6 German soldiers join in the efforts to defuse and dispose of unexploded bombs that litter Berlin after World War II. While they're able to maintain a confident front when stumping for better pay - on the basis of being experts - they all quickly agree to a deal where each man puts half his pay into a fund, and whoever is still alive after 3 months gets that money.
Besides the tension of wondering when each man while be called out to deal with the 1,000 pound British bombs they can't figure out how to disarm successfully, the conflict is between Eric Koertner (Jack Palance) and Karl Wirtz (Jeff Chandler). Koertner is the de facto leader of the group, while Wirtz is the one who suggests the bet in the first place. He's focused on winning, and his approach is to risk high stakes for big rewards. He goes out on the town, returning in nice coats with bottles of champagne, and tries unsuccessfully to woo the woman who owns the house they stay in.
Koertner is all nerves. It's that guy on the edge Palance played so often, but in this case, he's on the edge of falling to pieces rather than going ballistic.
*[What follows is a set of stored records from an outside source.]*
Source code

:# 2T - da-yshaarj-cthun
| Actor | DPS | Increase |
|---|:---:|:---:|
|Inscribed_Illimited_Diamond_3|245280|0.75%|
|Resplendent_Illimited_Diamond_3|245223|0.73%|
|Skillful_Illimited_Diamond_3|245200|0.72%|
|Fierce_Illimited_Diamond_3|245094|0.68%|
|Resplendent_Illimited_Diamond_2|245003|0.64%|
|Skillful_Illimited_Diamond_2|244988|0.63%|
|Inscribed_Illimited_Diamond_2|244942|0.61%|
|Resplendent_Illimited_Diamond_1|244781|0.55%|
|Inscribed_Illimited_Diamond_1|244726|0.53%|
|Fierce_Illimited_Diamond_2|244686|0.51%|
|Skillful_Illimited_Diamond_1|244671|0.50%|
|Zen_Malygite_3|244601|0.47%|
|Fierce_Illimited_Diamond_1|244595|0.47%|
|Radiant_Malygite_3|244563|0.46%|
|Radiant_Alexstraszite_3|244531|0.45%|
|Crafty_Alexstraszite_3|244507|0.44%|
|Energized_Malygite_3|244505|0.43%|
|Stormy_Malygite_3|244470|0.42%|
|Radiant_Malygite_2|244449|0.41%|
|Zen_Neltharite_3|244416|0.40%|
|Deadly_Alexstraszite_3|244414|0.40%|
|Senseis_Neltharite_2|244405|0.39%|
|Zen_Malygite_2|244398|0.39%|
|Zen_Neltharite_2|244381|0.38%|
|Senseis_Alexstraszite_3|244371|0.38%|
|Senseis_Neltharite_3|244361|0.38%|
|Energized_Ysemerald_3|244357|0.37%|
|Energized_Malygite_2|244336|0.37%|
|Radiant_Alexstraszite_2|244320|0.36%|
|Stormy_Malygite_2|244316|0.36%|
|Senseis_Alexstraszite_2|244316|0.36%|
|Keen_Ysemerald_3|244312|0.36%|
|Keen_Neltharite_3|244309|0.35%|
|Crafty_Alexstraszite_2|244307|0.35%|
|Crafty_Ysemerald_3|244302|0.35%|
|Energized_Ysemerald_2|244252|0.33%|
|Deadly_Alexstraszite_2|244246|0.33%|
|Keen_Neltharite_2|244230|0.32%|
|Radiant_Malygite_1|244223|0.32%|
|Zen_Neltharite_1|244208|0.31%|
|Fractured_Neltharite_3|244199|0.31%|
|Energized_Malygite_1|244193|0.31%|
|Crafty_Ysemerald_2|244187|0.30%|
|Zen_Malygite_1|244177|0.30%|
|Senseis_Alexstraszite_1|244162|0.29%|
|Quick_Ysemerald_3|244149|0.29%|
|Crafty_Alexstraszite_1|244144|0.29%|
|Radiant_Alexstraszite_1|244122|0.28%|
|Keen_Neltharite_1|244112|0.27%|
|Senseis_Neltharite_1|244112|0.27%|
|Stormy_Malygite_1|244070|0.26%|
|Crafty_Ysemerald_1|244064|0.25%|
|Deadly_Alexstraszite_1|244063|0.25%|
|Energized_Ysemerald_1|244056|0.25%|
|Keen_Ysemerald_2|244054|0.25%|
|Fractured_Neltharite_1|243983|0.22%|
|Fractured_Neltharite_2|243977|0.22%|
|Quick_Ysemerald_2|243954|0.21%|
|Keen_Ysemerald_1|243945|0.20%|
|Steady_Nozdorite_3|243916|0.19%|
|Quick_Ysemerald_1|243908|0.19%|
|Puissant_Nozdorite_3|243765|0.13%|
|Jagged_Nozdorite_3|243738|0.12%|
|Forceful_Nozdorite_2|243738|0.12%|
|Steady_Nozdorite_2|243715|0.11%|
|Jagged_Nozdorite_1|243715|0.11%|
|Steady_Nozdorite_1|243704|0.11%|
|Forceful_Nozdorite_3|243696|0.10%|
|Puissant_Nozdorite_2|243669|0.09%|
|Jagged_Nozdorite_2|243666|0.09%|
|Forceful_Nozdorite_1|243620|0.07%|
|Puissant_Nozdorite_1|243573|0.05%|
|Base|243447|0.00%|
It feels like we never see him in anything other than his work clothes. He comes home and collapses into his bed. The housefrau clearly prefers him to Wirtz, who she tries to politely deflect until that doesn't work, but Koertner is too broken by the continued losses of his friends, by the knowledge his turn is lurking out there, everything. Even if he survives this bet, he can't see himself having any sort of a life. The strain has broken him, and he's almost holding on just to try and deny Wirtz his "win."
So it's a tense, personal film about how men try to cope with going out every day and facing death when other people are trying to move on. The British major they work for remarks, when explaining why he can't get any info about the fuse on those British bombs says, like most countries, England wanted to forget about the war the moment it ended. But it lingers, it still reaches out and claims lives, in more ways than one.
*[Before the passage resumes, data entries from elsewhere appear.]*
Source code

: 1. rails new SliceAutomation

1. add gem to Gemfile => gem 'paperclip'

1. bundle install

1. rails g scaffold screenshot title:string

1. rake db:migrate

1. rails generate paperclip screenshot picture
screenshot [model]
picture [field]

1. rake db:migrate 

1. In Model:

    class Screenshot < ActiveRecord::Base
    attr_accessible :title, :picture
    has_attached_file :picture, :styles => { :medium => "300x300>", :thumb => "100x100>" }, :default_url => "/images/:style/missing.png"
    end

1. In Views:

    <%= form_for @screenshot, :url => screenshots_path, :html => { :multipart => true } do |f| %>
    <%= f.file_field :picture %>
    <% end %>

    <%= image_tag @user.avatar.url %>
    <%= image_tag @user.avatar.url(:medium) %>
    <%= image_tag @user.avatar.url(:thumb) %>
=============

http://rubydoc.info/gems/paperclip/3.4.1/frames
The movie does make a mistake with its unseen narrator at the beginning and end of the film. It feels like a way to not waste time introducing the characters, relegating that to panning from one to another while telling us things like that Tillig, 'only wished to laugh again.' But the narrator doesn't put any emotion into it, so it sounds like a telephone operator just reading off facts. It's an approach better suited to a documentary about bomb disposal than a movie about men crumbling under sustained pressure.